The primary endpoint for this study was an exacerbation requiring a course of antibiotic therapy. So, the question you have to ask yourself is: What is the value of preventing an exacerbation that might require antibiotic therapy if it doesn't necessarily lead to hospitalization or lost work days?

A large number of patients were taking a macrolide, so the question isn't about the internal validity of the data. The trial was well executed, it met its primary endpoint, and it was internally consistent. It's the external validity and the generalizability to the non-cystic fibrosis bronchiectasis population that must be questioned. They studied a very mildly affected population. What is the minimal clinically important difference that we need to see to change our management?

If you think about it, in this study they put more than 70 patients on a macrolide 3 times weekly for a year -- more than 5000 doses of macrolide -- to prevent, in this case, approximately 80 exacerbation events, which are associated with a course of therapy for 7-10 days. So, they used a ton of antibiotics to prevent a modicum of antibiotic use. Is that a reasonable tradeoff, given what we know about antibiotic resistance?

Wong and colleagues clearly showed that focusing on a secondary endpoint, the macrolide, achieved what it was supposed to in terms of having systemic anti-inflammatory properties, so, biologically, the mechanism is relatively clear. The question is whether it is a valuable tradeoff. This is the same issue that we have with the data on COPD exacerbations and prevention with macrolides. Clearly, the study in the New England Journal of Medicine also met its primary endpoint, but it didn't reduce hospitalizations. It just reduced a little bit of antibiotic use at the cost of a lot of antibiotic use.

That study was in a population with very severe COPD, and you wonder whether the real mechanism was its effect on the bronchiectasis in that cohort in addition to the mechanisms that were seen in this non-cystic fibrosis population.

Regardless, we have made a major advance in our understanding of the anti-inflammatory properties of macrolides. The question we have to answer now is whether it is worthwhile in terms of the risk for antibiotic resistance. Neither of the studies (the non-cystic fibrosis bronchiectasis study or the COPD study) provided us with a lot of long-term safety data, which is concerning in light of all the risks that have been described in the studies about cardiovascular toxicity with macrolides.
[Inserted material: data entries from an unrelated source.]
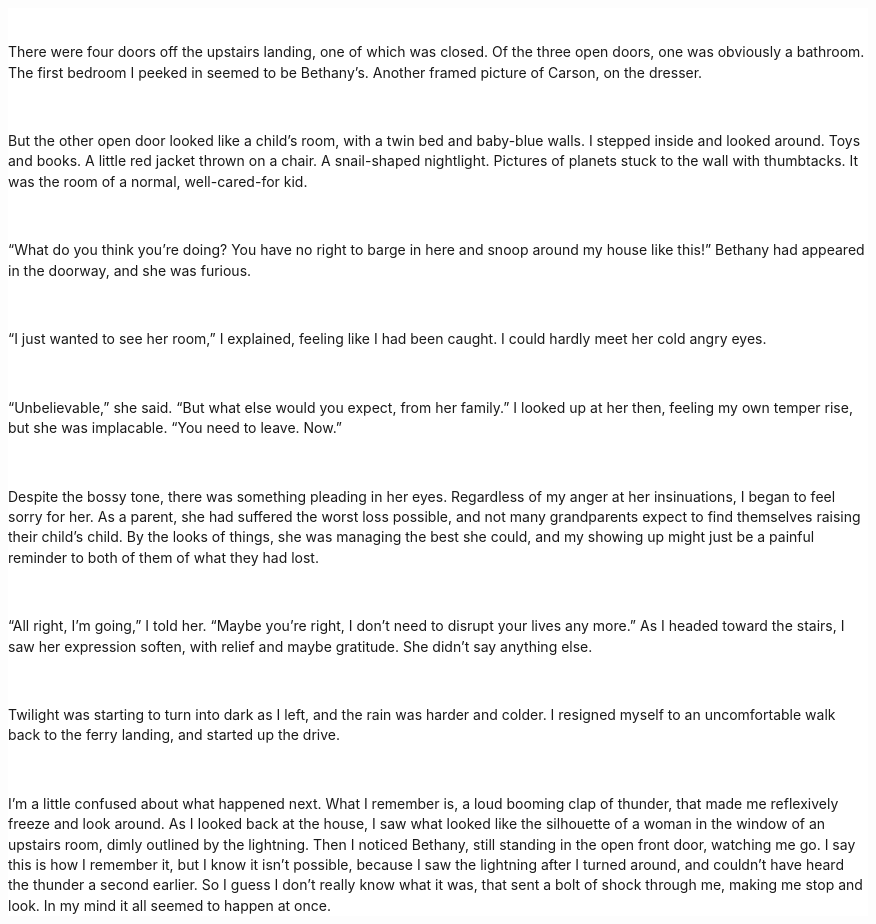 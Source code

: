 &#x200B;


  
There were four doors off the upstairs landing, one of which was closed. Of the three open doors, one was obviously a bathroom. The first bedroom I peeked in seemed to be Bethany’s. Another framed picture of Carson, on the dresser. 

&#x200B;

But the other open door looked like a child’s room, with a twin bed and baby-blue walls. I stepped inside and looked around. Toys and books. A little red jacket thrown on a chair. A snail-shaped nightlight. Pictures of planets stuck to the wall with thumbtacks. It was the room of a normal, well-cared-for kid. 

&#x200B;


  
“What do you think you’re doing?  You have no right to barge in here and snoop around my house like this!” Bethany had appeared in the doorway, and she was furious.

&#x200B;


  
“I just wanted to see her room,” I explained, feeling like I had been caught. I could hardly meet her cold angry eyes. 

&#x200B;


  
“Unbelievable,” she said. “But what else would you expect, from her family.” I looked up at her then, feeling my own temper rise, but she was implacable. “You need to leave. Now.” 

&#x200B;


  
Despite the bossy tone, there was something pleading in her eyes. Regardless of my anger at her insinuations, I began to feel sorry for her. As a parent, she had suffered the worst loss possible, and not many grandparents expect to find themselves raising their child’s child. By the looks of things, she was managing the best she could, and my showing up might just be a painful reminder to both of them of what they had lost. 

&#x200B;


  
“All right, I’m going,” I told her. “Maybe you’re right, I don’t need to disrupt your lives any more.” As I headed toward the stairs, I saw her expression soften, with relief and maybe gratitude. She didn’t say anything else. 

&#x200B;


  
Twilight was starting to turn into dark as I left, and the rain was harder and colder. I resigned myself to an uncomfortable walk back to the ferry landing, and started up the drive.

&#x200B;


  
I’m a little confused about what happened next. What I remember is, a loud booming clap of thunder, that made me reflexively freeze and look around. As I Iooked back at the house, I saw what looked like the silhouette of a woman in the window of an upstairs room, dimly outlined by the lightning. Then I noticed Bethany, still standing in the open front door, watching me go. I say this is how I remember it, but I know it isn’t possible, because I saw the lightning after I turned around, and couldn’t have heard the thunder a second earlier. So I guess I don’t really know what it was, that sent a bolt of shock through me, making me stop and look. In my mind it all seemed to happen at once.
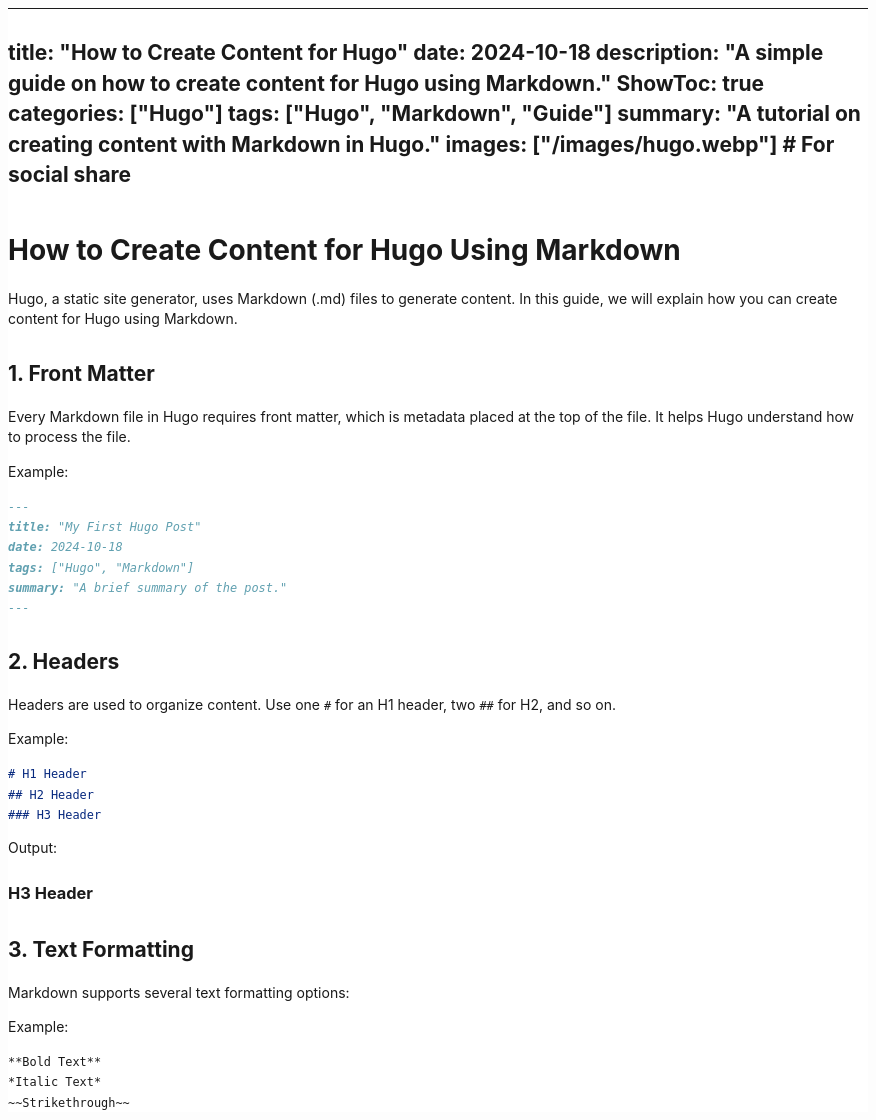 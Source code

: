 
---
title: "How to Create Content for Hugo"
date: 2024-10-18
description: "A simple guide on how to create content for Hugo using Markdown."
ShowToc: true
categories: ["Hugo"]
tags: ["Hugo", "Markdown", "Guide"]
summary: "A tutorial on creating content with Markdown in Hugo."
images: ["/images/hugo.webp"]  # For social share
---

# How to Create Content for Hugo Using Markdown

Hugo, a static site generator, uses Markdown (.md) files to generate content. In this guide, we will explain how you can create content for Hugo using Markdown.

## 1. Front Matter
Every Markdown file in Hugo requires front matter, which is metadata placed at the top of the file. It helps Hugo understand how to process the file.

Example:
```markdown
---
title: "My First Hugo Post"
date: 2024-10-18
tags: ["Hugo", "Markdown"]
summary: "A brief summary of the post."
---
```

## 2. Headers
Headers are used to organize content. Use one `#` for an H1 header, two `##` for H2, and so on.

Example:
```markdown
# H1 Header
## H2 Header
### H3 Header
```

Output:
### H3 Header

## 3. Text Formatting
Markdown supports several text formatting options:

Example:
```markdown
**Bold Text**  
*Italic Text*  
~~Strikethrough~~
```
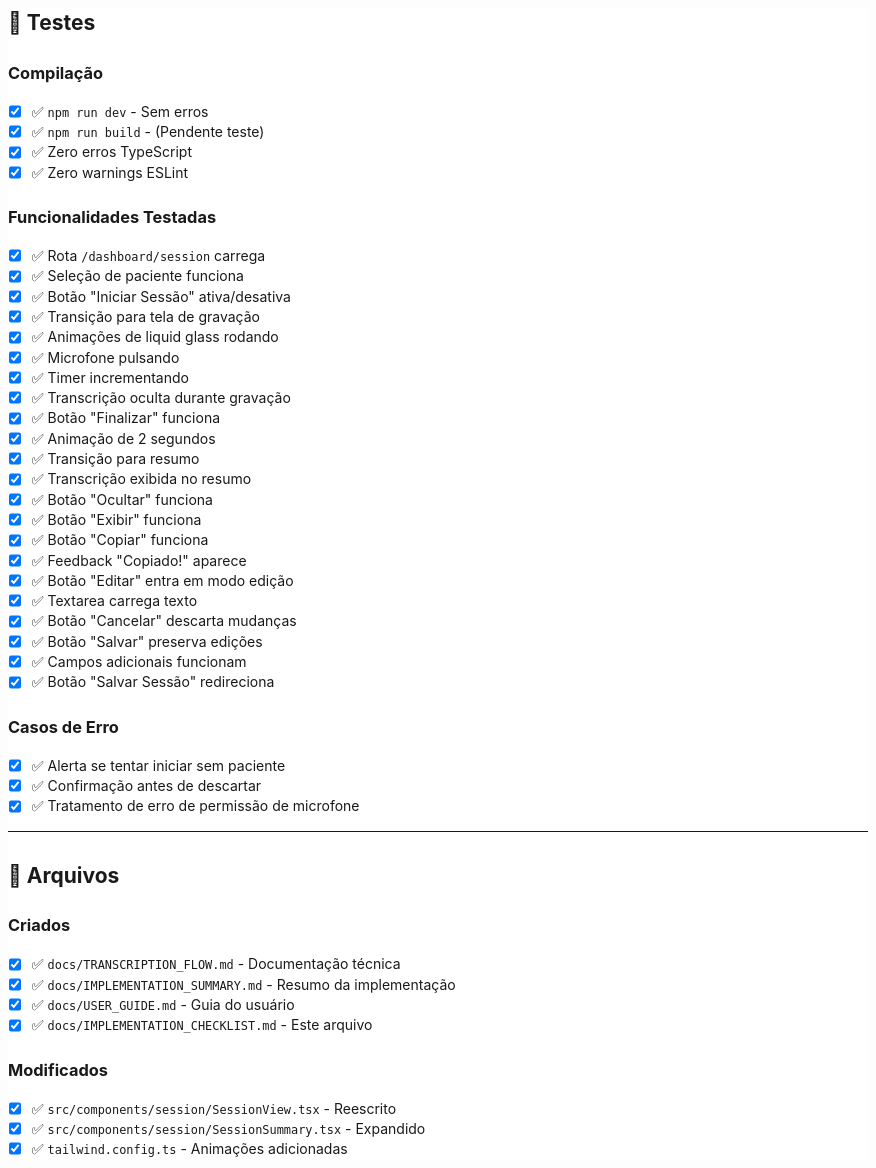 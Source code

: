 
## 🧪 Testes

### Compilação
- [x] ✅ `npm run dev` - Sem erros
- [x] ✅ `npm run build` - (Pendente teste)
- [x] ✅ Zero erros TypeScript
- [x] ✅ Zero warnings ESLint

### Funcionalidades Testadas
- [x] ✅ Rota `/dashboard/session` carrega
- [x] ✅ Seleção de paciente funciona
- [x] ✅ Botão "Iniciar Sessão" ativa/desativa
- [x] ✅ Transição para tela de gravação
- [x] ✅ Animações de liquid glass rodando
- [x] ✅ Microfone pulsando
- [x] ✅ Timer incrementando
- [x] ✅ Transcrição oculta durante gravação
- [x] ✅ Botão "Finalizar" funciona
- [x] ✅ Animação de 2 segundos
- [x] ✅ Transição para resumo
- [x] ✅ Transcrição exibida no resumo
- [x] ✅ Botão "Ocultar" funciona
- [x] ✅ Botão "Exibir" funciona
- [x] ✅ Botão "Copiar" funciona
- [x] ✅ Feedback "Copiado!" aparece
- [x] ✅ Botão "Editar" entra em modo edição
- [x] ✅ Textarea carrega texto
- [x] ✅ Botão "Cancelar" descarta mudanças
- [x] ✅ Botão "Salvar" preserva edições
- [x] ✅ Campos adicionais funcionam
- [x] ✅ Botão "Salvar Sessão" redireciona

### Casos de Erro
- [x] ✅ Alerta se tentar iniciar sem paciente
- [x] ✅ Confirmação antes de descartar
- [x] ✅ Tratamento de erro de permissão de microfone

---

## 📁 Arquivos

### Criados
- [x] ✅ `docs/TRANSCRIPTION_FLOW.md` - Documentação técnica
- [x] ✅ `docs/IMPLEMENTATION_SUMMARY.md` - Resumo da implementação
- [x] ✅ `docs/USER_GUIDE.md` - Guia do usuário
- [x] ✅ `docs/IMPLEMENTATION_CHECKLIST.md` - Este arquivo

### Modificados
- [x] ✅ `src/components/session/SessionView.tsx` - Reescrito
- [x] ✅ `src/components/session/SessionSummary.tsx` - Expandido
- [x] ✅ `tailwind.config.ts` - Animações adicionadas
So, you need to weigh the risks and benefits. I urge you to look at this article in the August 18 issue of the Lancet. It's a very well-done study and an important study because we have very few studies in bronchiectasis. It would be harder to do a larger study that is very thought-provoking. But as with many studies, this one actually raises more questions than it answers.

This is Andy Shorr from Washington, DC.